Maternal Ultrasonography for the Antenatal Diagnosis of Surgically Significant Neonatal Anomalies

Abstract
The increased use of ultrasonography in the management and evaluation of pregnancy has provided a unique opportunity to observe the anatomy of the developing fetus from 12 weeks gestation until term. Twenty-eight surgically important anatomic abnormalities have been diagnosed in utero by sonographic examinations at our affiliated institutions over the past three and a half years. These include ascites (five cases), gastroschisis (four cases), omphalocele (three cases), sacrococcygeal teratoma, cystic hygroma, hydrocele, duodenal atresia, multicystic kidney (two cases each), and one each of jejunal atresia, conjoined twins, ureteropelvic junction obstruction, urethral valves, urethral agenesis, and hydronephrosis secondary to reflux. Prenatal diagnosis by ultrasonographic examination has signifcantly improved perinatal management. Elective caesarean section has benefited infants with lesions causing dystocia, such as sacrococcygeal teratoma, omphalocele, and conjoined twins. Advance notification of surgeons and neonatalogists has reduced the delays of postnatal evaluation and treatment that contribute, significantly, to complications and death. In addition, transfer of the pregnant mother carrying an infant with a significant surgical anomaly to a center with facilities for neonatal surgery and specialized postoperative care can be properly planned for in advance.

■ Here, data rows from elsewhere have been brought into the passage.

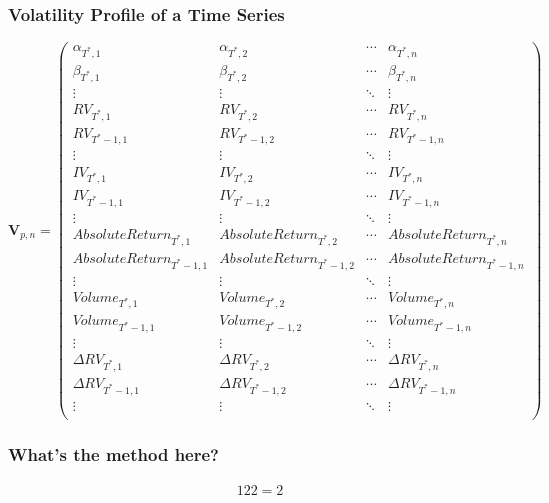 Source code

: \documentclass{beamer}
\theoremstyle{definition}
\begin{document}
\begin{frame}
\frametitle{Volatility Profile of a Time Series}
\fontsize{3}{12}
\begin{equation*}
    \textbf{V}_{p,n} = 
    \begin{pmatrix}
    \alpha_{T^{*},1} & \alpha_{T^{*},2}  & \cdots & \alpha_{T^{*},n}  \\
    \beta_{T^{*},1} & \beta_{T^{*},2}  & \cdots & \beta_{T^{*},n}  \\
    \vdots  & \vdots  & \ddots & \vdots  \\
    RV_{T^{*},1} & RV_{T^{*},2}  & \cdots & RV_{T^{*},n}  \\
    RV_{T^{*}-1,1}  & RV_{T^{*}-1,2}  & \cdots & RV_{T^{*}-1,n}  \\
    \vdots  & \vdots  & \ddots & \vdots  \\
    IV_{T^{*},1} & IV_{T^{*},2} & \cdots & IV_{T^{*},n} \\
    IV_{T^{*}-1,1}  & IV_{T^{*}-1,2}  & \cdots & IV_{T^{*}-1,n} \\
    \vdots  & \vdots  & \ddots & \vdots  \\
    AbsoluteReturn_{T^{*},1} & AbsoluteReturn_{T^{*},2} & \cdots & AbsoluteReturn_{T^{*},n} \\
    AbsoluteReturn_{T^{*}-1,1}  & AbsoluteReturn_{T^{*}-1,2}  & \cdots & AbsoluteReturn_{T^{*}-1,n} \\
    \vdots  & \vdots  & \ddots & \vdots  \\
    Volume_{T^{*},1}  & Volume_{T^{*},2}  & \cdots & Volume_{T^{*},n} \\
    Volume_{T^{*}-1,1}  & Volume_{T^{*}-1,2}  & \cdots & Volume_{T^{*}-1,n}  \\
    \vdots  & \vdots  & \ddots & \vdots  \\
    \Delta RV_{T^{*},1} & \Delta RV_{T^{*},2}  & \cdots & \Delta RV_{T^{*},n}  \\
    \Delta RV_{T^{*}-1,1}  & \Delta RV_{T^{*}-1,2}  & \cdots & \Delta RV_{T^{*}-1,n}  \\
    \vdots  & \vdots  & \ddots & \vdots  \\
    \end{pmatrix}
    \end{equation*}
\end{frame}


\begin{frame}
\frametitle{What's the method here?}
    \begin{alignat*}{12}
    2 = 2
    \end{alignat*}

\end{frame}
\end{document}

In the near future, intrauterine fetal surgery or palliative intervention may provide increased salvage of patients with obstructive uropathy and diaphragmatic hernia, both of which carry high mortality rates secondary to in utero damage. Sonography has proven useful in following the dilatation of either intestinal or urinary tract structures in utero. In our hands, maternal sonography has improved the surgical care of the newborn and may open a new frontier of intrauterine fetal surgery in the future.